This February 14, Valentine’s Day and Ash Wednesday, Nikolas Cruz walked into Marjory Douglass High School in Parkland, Florida and killed at least seventeen people, with many more injured. This horrific event has prompted response from those across the United States as well as a global response to the massacre of innocent lives. A day devoted to the celebration of love and the beginning of Lent turned into one of horror and mourning. The shooting was the third largest school shooting in the history of the United States.
Responses poured in for the victims from both inside and outside the Catholic community and outside. Pope Francis decried the attack on innocent human life as “devastating.” Moreover, Pope Francis assured families that they were in his prayers, and that God grant “consolation to the wounded and those who grieve.” He prayed in hope that “such senseless acts of violence may cease.”
Thomas Wenski, Archbishop of Miami, released a statement saying to “pray for the deceased and wounded, for their families and loved ones, for our first responders and our entire South Florida community.” He called for residents of the heartbroken Parkland community to rise above their “understandable outrage” and to “come together as a community to support one another.” The prayers the Archbishop offered up were for everyone affected by this “senseless tragedy.”
Cardinal Daniel DiNardo of Galveston-Houston called upon the season of Lent to call for repentance and healing in the wake of suffering. Cardinal DiNardo reported, “Catholics and many other Christians have begun the journey of Lent today. I encourage us to unite our prayers and sacrifices for the healing and consolation of all those who have been affected by violence… and for a conversion of heart, that our communities and nation will be marked by peace.”
Archbishop Charles Caput of Philadelphia drew upon his experience from the mass shooting at Columbine to deal with the present: “We need to pray for the victims and their families because, as I witnessed firsthand at Columbine, their suffering is intense and long lasting.
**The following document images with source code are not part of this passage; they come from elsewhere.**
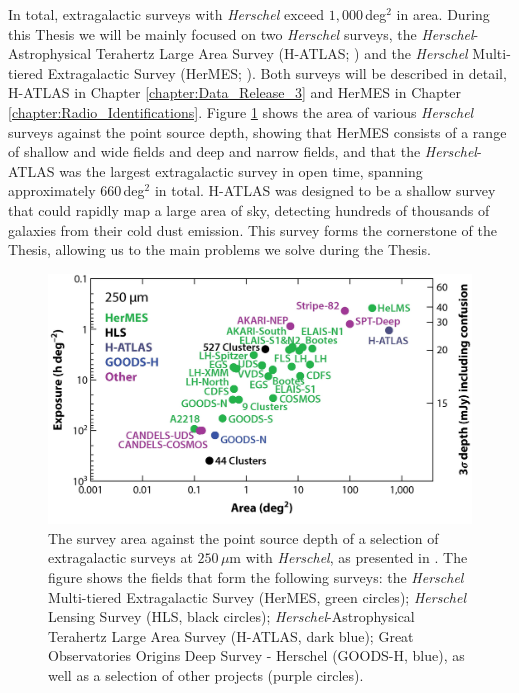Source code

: In total, extragalactic surveys with \textit{Herschel} exceed $1,000\,$deg$^2$ in area. During this Thesis we will be mainly focused on two \textit{Herschel} surveys, the \textit{Herschel}-Astrophysical Terahertz Large Area Survey (H-ATLAS; \citealt{Eales_2010}) and the \textit{Herschel} Multi-tiered Extragalactic Survey (HerMES; \citealt{Oliver_2012}). Both surveys will be described in detail, H-ATLAS in Chapter \ref{chapter:Data_Release_3} and HerMES in Chapter \ref{chapter:Radio_Identifications}. Figure \ref{fig:herschel_surveys} shows the area of various \textit{Herschel} surveys against the point source depth, showing that HerMES consists of a range of shallow and wide fields and deep and narrow fields, and that the \textit{Herschel}-ATLAS was the largest extragalactic survey in open time, spanning approximately $660\,$deg$^2$ in total. H-ATLAS was designed to be a shallow survey that could rapidly map a large area of sky, detecting hundreds of thousands of galaxies from their cold dust emission. This survey forms the cornerstone of the Thesis, allowing us to {\color{red}the main problems we solve during the Thesis}.

\begin{figure}
    \centering
	\includegraphics[width=0.9\columnwidth]{Figures/herschel_surveys.pdf}
	\caption{The survey area against the point source depth of a selection of extragalactic surveys at $250\,\mu$m with \textit{Herschel}, as presented in \citealt{Lutz_2014}. The figure shows the fields that form the following surveys: the \textit{Herschel} Multi-tiered Extragalactic Survey (HerMES, green circles); \textit{Herschel} Lensing Survey (HLS, black circles); \textit{Herschel}-Astrophysical Terahertz Large Area Survey (H-ATLAS, dark blue); Great Observatories Origins Deep Survey - Herschel (GOODS-H, blue), as well as a selection of other projects (purple circles).}
	\label{fig:herschel_surveys}
\end{figure}

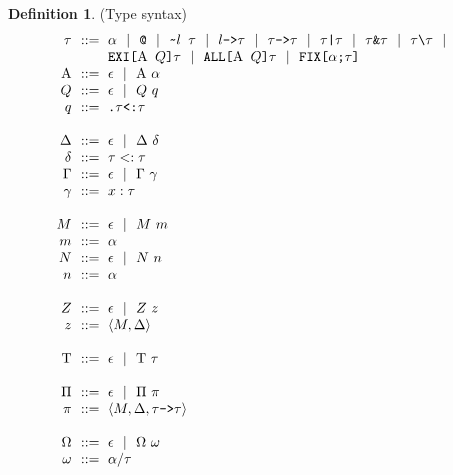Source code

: \documentclass[acmsmall]{acmart}
\theoremstyle{definition}
\newtheorem{definition}{Definition}[section]
\begin{document}
\begin{definition} (Type syntax)
  \label{definition:type_syntax}
  \[\begin{array}[t]{r@{}l}
    \nonterm{\tau} & \is 
    \begin{array}[t]{@{}l}
      \code{$\alpha$} \sep 
      \code{@} \sep
      \code{\textasciitilde{}$l$ $\tau$} \sep 
      \code{$l$->$\tau$} \sep 
      \code{$\tau$->$\tau$} \sep
      \code{$\tau$|$\tau$} \sep
      \code{$\tau$\&$\tau$} \sep
      \code{$\tau$\textbackslash$\tau$} \sep 
      \\
      \code{EXI[$\mathrm{A}$ $Q$]$\tau$} \sep 
      \code{ALL[$\mathrm{A}$ $Q$]$\tau$} \sep 
      \code{FIX[$\alpha$;$\tau$]}
    \end{array}
    \\
    \nonterm{\mathrm{A}} & \is \epsilon \sep \mathrm{A}\ \alpha 
    \\
    \nonterm{Q} & \is \epsilon \sep Q\ q
    \\
    \nonterm{q} & \is \code{.$\tau$<:$\tau$} 
    \\
    \\
    \nonterm{\Delta} & \is \epsilon \sep \Delta\ \delta
    \\
    \nonterm{\delta} & \is \tau <: \tau 
    \\
    \nonterm{\Gamma} & \is \epsilon \sep \Gamma\ \gamma
    \\
    \nonterm{\gamma} & \is x : \tau
    \\
    \\
    \nonterm{M} & \is \epsilon \sep M\ m
    \\
    \nonterm{m} & \is \alpha
    \\
    \nonterm{N} & \is \epsilon \sep N\ n
    \\
    \nonterm{n} & \is \alpha
    \\
    \\
    \nonterm{Z} & \is \epsilon \sep Z\ z
    \\
    \nonterm{z} & \is \left< M, \Delta \right>
    \\
    \\
    \nonterm{\mathrm{T}} & \is \epsilon \sep \mathrm{T}\ \tau
    \\
    \\
    \nonterm{\mathrm{\Pi}} & \is \epsilon \sep \Pi\ \pi
    \\
    \nonterm{\pi} & \is \left< M, \Delta, \tau \code{->} \tau\right>
    \\
    \\
    \nonterm{\Omega} & \is \epsilon \sep \Omega\ \omega
    \\  
    \nonterm{\omega} & \is \alpha \slash \tau
  \end{array}\]
\end{definition}
\end{document}
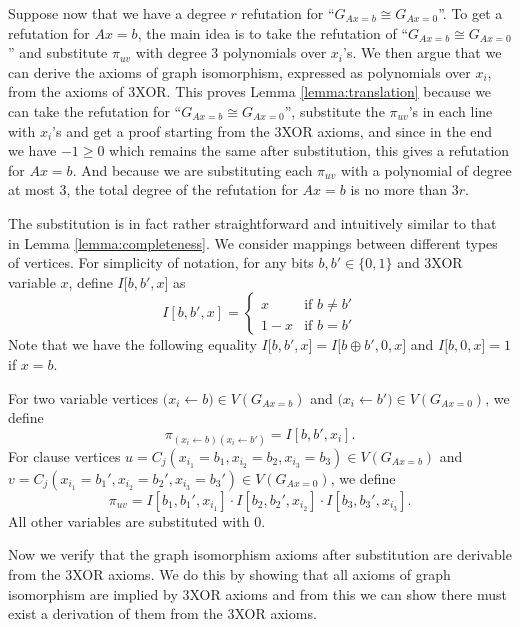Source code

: \documentclass[a4paper,twoside,justified]{tufte-handout}
\begin{document}
Suppose now that we have a degree $r$ refutation for ``$G_{Ax=b} \cong G_{Ax=0}$''.
To get a refutation for $Ax=b$, the main idea is to take the refutation
of ``$G_{Ax=b} \cong G_{Ax=0}$'' and substitute $\pi_{uv}$ with
degree $3$
polynomials over $x_i$'s. We then argue that we can derive the axioms of
graph isomorphism, expressed as polynomials over $x_i$, 
from the axioms of 3XOR. This proves Lemma \ref{lemma:translation}
because we can take the refutation for ``$G_{Ax=b} \cong G_{Ax=0}$'', substitute the $\pi_{uv}$'s in each
line with $x_i$'s and get a proof starting from the 3XOR axioms, and since in the end we have $-1 \ge 0$
which remains the same after substitution, this gives a refutation for $Ax=b$. And because we are substituting
each $\pi_{uv}$ with a polynomial of degree at most 3, the total degree of the refutation for $Ax=b$ is no more than
$3r$.

The substitution is in fact rather straightforward and intuitively similar to that in Lemma \ref{lemma:completeness}. 
We consider mappings between different types of vertices. 
For simplicity of notation, for any bits $b,b' \in \{0,1\}$ and 3XOR variable $x$, define $I\bigl[b,b',x\bigr]$ as
\[
I\left[b,b',x\right] = 
\begin{cases}
  x &\text{if $b \neq b'$} \\
  1-x &\text{if $b = b'$}
\end{cases}
\]
Note that we have the following equality $I\bigl[b, b', x\bigr] = I\bigl[b \oplus b', 0, x\bigr]$ and $I\bigl[b, 0, x\bigr] = 1$ if $x = b$.

For two variable vertices
$\bigl(x_i \leftarrow b\bigr) \in V(G_{Ax=b})$ and 
$\bigl(x_i \leftarrow b'\bigr) \in V(G_{Ax=0})$, we define
\[
\pi_{(x_i \leftarrow b)(x_i \leftarrow b')} = I \left[ b, b', x_i \right].
\]
For clause vertices $u=C_j\left(x_{i_1}=b_1,x_{i_2}=b_2,x_{i_3}=b_3\right) \in V(G_{Ax=b})$ and
$v=C_j(x_{i_1}=b_1',x_{i_2}=b_2',x_{i_3}=b_3') \in V(G_{Ax=0})$, we define
\[
\pi_{uv} = I[b_1,b_1',x_{i_1}] \cdot I[b_2,b_2',x_{i_2}] \cdot I[b_3,b_3',x_{i_3}].
\]
All other variables are substituted with $0$.

Now we verify that the graph isomorphism axioms after substitution are derivable from the 3XOR axioms.
We do this by showing that all axioms of graph isomorphism are implied by 3XOR axioms and from
this we can show there must exist a derivation of them from the 3XOR axioms.
\end{document}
And we need to be angry: angry at our lawmakers for doing so little to prevent these catastrophes; angry at our news and entertainment media for simultaneously feeding off these tragedies and fueling them with a steady stream of sensationalism and moral incoherence; angry at ourselves for perversely tolerating these things, and then forgetting them until the next round of violence.” This anger must, according to Archbishop Caput, lead to repentance and confession, so that we may respect all human life.
President Donald Trump displayed grief as well in the wake of this tragedy. He expressed that “our entire nation, with one heavy heart, is praying for the victims and their families. To every parent, teacher, and child who is hurting so badly, we are here for you.” In a statement directly to the children affected by the shooting, he said “I want you to know that you are never alone and you never will be. You have people who care about you, who love you, and who will do anything at all to protect you. If you need help, turn to a teacher, a family member, a local police officer, or a faith leader. Answer hate with love; answer cruelty with kindness.”
People across the United States joined in vigil for the victims of the shooting. With eighteen school shootings across the USA since the beginning of 2018, many Catholics, including Archbishop Wenski, have called for restrictions on guns and, above all, a renewed respect for human life to avoid tragedies like Parkland. Father Ireneusz Ekiert, pastor at Mary Help of Christians in Parkland, called upon Catholics, in the midst of this tragedy and grieving, to “show and live love daily.” As Archbishop Wenski prayed, “may God heal the broken hearted and comfort the sorrowing as we once again face as a nation another act of senseless violence and horrifying evil.”